Recorded data:
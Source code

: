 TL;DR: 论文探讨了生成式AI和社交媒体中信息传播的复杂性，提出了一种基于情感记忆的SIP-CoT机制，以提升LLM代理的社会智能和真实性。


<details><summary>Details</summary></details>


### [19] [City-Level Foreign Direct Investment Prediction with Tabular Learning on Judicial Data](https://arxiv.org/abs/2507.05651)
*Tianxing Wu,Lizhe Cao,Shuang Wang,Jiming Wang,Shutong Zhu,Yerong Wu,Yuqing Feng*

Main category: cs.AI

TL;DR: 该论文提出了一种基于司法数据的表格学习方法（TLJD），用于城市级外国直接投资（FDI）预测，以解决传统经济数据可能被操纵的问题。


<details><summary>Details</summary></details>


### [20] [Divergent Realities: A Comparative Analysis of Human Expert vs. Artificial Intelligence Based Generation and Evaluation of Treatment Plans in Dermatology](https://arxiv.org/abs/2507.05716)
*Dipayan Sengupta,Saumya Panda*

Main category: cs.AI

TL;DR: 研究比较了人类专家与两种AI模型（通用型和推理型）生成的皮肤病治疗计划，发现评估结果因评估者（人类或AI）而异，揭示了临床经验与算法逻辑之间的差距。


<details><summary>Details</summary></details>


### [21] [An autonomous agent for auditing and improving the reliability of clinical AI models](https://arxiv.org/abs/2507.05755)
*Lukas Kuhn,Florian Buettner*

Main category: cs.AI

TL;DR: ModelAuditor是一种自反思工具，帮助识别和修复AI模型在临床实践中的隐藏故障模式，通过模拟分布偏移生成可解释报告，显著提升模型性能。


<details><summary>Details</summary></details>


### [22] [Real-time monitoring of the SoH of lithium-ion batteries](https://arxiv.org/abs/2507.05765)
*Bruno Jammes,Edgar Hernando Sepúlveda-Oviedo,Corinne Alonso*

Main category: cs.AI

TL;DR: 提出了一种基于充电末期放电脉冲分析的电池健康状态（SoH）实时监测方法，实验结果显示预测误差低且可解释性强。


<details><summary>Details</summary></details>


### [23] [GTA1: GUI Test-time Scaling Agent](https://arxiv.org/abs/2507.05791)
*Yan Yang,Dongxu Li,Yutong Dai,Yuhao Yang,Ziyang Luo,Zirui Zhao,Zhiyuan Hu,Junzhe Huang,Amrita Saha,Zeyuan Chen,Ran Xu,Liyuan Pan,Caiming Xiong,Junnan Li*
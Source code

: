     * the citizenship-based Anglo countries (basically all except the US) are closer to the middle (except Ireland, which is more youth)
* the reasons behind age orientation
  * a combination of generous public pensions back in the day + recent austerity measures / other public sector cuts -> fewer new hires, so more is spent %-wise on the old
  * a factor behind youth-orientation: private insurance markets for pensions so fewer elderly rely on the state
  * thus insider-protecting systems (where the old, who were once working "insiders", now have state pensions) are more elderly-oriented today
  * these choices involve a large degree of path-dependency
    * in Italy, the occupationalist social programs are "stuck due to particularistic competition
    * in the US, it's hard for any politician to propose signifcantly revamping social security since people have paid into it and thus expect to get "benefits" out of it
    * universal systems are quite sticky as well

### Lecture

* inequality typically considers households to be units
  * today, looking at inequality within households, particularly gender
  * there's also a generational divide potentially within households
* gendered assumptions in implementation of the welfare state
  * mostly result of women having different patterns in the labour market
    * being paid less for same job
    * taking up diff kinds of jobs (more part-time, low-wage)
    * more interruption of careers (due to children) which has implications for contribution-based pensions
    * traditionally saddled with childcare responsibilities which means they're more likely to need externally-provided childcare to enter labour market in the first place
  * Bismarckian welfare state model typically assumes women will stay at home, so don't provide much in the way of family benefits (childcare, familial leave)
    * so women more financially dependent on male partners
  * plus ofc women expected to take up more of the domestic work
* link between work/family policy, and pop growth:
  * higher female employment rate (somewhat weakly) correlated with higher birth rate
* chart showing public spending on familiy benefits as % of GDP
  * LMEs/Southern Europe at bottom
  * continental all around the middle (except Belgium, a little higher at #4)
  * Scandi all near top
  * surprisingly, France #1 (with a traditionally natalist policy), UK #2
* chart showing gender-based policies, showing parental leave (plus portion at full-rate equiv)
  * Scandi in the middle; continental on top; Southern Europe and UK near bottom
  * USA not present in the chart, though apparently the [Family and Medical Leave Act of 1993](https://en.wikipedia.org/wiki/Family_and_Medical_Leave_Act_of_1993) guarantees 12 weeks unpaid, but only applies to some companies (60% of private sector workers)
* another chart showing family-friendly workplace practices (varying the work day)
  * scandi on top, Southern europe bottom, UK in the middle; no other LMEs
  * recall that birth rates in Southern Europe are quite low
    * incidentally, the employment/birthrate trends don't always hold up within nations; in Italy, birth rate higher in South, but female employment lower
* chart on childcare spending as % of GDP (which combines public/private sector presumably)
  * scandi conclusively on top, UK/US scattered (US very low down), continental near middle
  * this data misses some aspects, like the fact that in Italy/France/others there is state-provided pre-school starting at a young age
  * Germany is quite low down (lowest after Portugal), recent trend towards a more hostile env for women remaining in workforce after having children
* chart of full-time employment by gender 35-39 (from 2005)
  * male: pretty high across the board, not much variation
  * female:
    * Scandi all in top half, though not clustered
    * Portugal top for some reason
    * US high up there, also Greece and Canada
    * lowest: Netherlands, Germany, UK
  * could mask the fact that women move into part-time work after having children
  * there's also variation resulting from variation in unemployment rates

• **YOUR TASK**:
Return all the lines shown above, word for word.

• **ANSWER BOX**:
Source code

: TL;DR: 论文探讨了生成式AI和社交媒体中信息传播的复杂性，提出了一种基于情感记忆的SIP-CoT机制，以提升LLM代理的社会智能和真实性。


<details><summary>Details</summary></details>


### [19] [City-Level Foreign Direct Investment Prediction with Tabular Learning on Judicial Data](https://arxiv.org/abs/2507.05651)
*Tianxing Wu,Lizhe Cao,Shuang Wang,Jiming Wang,Shutong Zhu,Yerong Wu,Yuqing Feng*

Main category: cs.AI

TL;DR: 该论文提出了一种基于司法数据的表格学习方法（TLJD），用于城市级外国直接投资（FDI）预测，以解决传统经济数据可能被操纵的问题。


<details><summary>Details</summary></details>


### [20] [Divergent Realities: A Comparative Analysis of Human Expert vs. Artificial Intelligence Based Generation and Evaluation of Treatment Plans in Dermatology](https://arxiv.org/abs/2507.05716)
*Dipayan Sengupta,Saumya Panda*

Main category: cs.AI

TL;DR: 研究比较了人类专家与两种AI模型（通用型和推理型）生成的皮肤病治疗计划，发现评估结果因评估者（人类或AI）而异，揭示了临床经验与算法逻辑之间的差距。


<details><summary>Details</summary></details>


### [21] [An autonomous agent for auditing and improving the reliability of clinical AI models](https://arxiv.org/abs/2507.05755)
*Lukas Kuhn,Florian Buettner*

Main category: cs.AI

TL;DR: ModelAuditor是一种自反思工具，帮助识别和修复AI模型在临床实践中的隐藏故障模式，通过模拟分布偏移生成可解释报告，显著提升模型性能。


<details><summary>Details</summary></details>


### [22] [Real-time monitoring of the SoH of lithium-ion batteries](https://arxiv.org/abs/2507.05765)
*Bruno Jammes,Edgar Hernando Sepúlveda-Oviedo,Corinne Alonso*

Main category: cs.AI

TL;DR: 提出了一种基于充电末期放电脉冲分析的电池健康状态（SoH）实时监测方法，实验结果显示预测误差低且可解释性强。


<details><summary>Details</summary></details>


### [23] [GTA1: GUI Test-time Scaling Agent](https://arxiv.org/abs/2507.05791)
*Yan Yang,Dongxu Li,Yutong Dai,Yuhao Yang,Ziyang Luo,Zirui Zhao,Zhiyuan Hu,Junzhe Huang,Amrita Saha,Zeyuan Chen,Ran Xu,Liyuan Pan,Caiming Xiong,Junnan Li*
Source code

:     * the citizenship-based Anglo countries (basically all except the US) are closer to the middle (except Ireland, which is more youth)
* the reasons behind age orientation
  * a combination of generous public pensions back in the day + recent austerity measures / other public sector cuts -> fewer new hires, so more is spent %-wise on the old
  * a factor behind youth-orientation: private insurance markets for pensions so fewer elderly rely on the state
  * thus insider-protecting systems (where the old, who were once working "insiders", now have state pensions) are more elderly-oriented today
  * these choices involve a large degree of path-dependency
    * in Italy, the occupationalist social programs are "stuck due to particularistic competition
    * in the US, it's hard for any politician to propose signifcantly revamping social security since people have paid into it and thus expect to get "benefits" out of it
    * universal systems are quite sticky as well

### Lecture

* inequality typically considers households to be units
  * today, looking at inequality within households, particularly gender
  * there's also a generational divide potentially within households
* gendered assumptions in implementation of the welfare state
  * mostly result of women having different patterns in the labour market
    * being paid less for same job
    * taking up diff kinds of jobs (more part-time, low-wage)
    * more interruption of careers (due to children) which has implications for contribution-based pensions
    * traditionally saddled with childcare responsibilities which means they're more likely to need externally-provided childcare to enter labour market in the first place
  * Bismarckian welfare state model typically assumes women will stay at home, so don't provide much in the way of family benefits (childcare, familial leave)
    * so women more financially dependent on male partners
  * plus ofc women expected to take up more of the domestic work
* link between work/family policy, and pop growth:
  * higher female employment rate (somewhat weakly) correlated with higher birth rate
* chart showing public spending on familiy benefits as % of GDP
  * LMEs/Southern Europe at bottom
  * continental all around the middle (except Belgium, a little higher at #4)
  * Scandi all near top
  * surprisingly, France #1 (with a traditionally natalist policy), UK #2
* chart showing gender-based policies, showing parental leave (plus portion at full-rate equiv)
  * Scandi in the middle; continental on top; Southern Europe and UK near bottom
  * USA not present in the chart, though apparently the [Family and Medical Leave Act of 1993](https://en.wikipedia.org/wiki/Family_and_Medical_Leave_Act_of_1993) guarantees 12 weeks unpaid, but only applies to some companies (60% of private sector workers)
* another chart showing family-friendly workplace practices (varying the work day)
  * scandi on top, Southern europe bottom, UK in the middle; no other LMEs
  * recall that birth rates in Southern Europe are quite low
    * incidentally, the employment/birthrate trends don't always hold up within nations; in Italy, birth rate higher in South, but female employment lower
* chart on childcare spending as % of GDP (which combines public/private sector presumably)
  * scandi conclusively on top, UK/US scattered (US very low down), continental near middle
  * this data misses some aspects, like the fact that in Italy/France/others there is state-provided pre-school starting at a young age
  * Germany is quite low down (lowest after Portugal), recent trend towards a more hostile env for women remaining in workforce after having children
* chart of full-time employment by gender 35-39 (from 2005)
  * male: pretty high across the board, not much variation
  * female:
    * Scandi all in top half, though not clustered
    * Portugal top for some reason
    * US high up there, also Greece and Canada
    * lowest: Netherlands, Germany, UK
  * could mask the fact that women move into part-time work after having children
  * there's also variation resulting from variation in unemployment rates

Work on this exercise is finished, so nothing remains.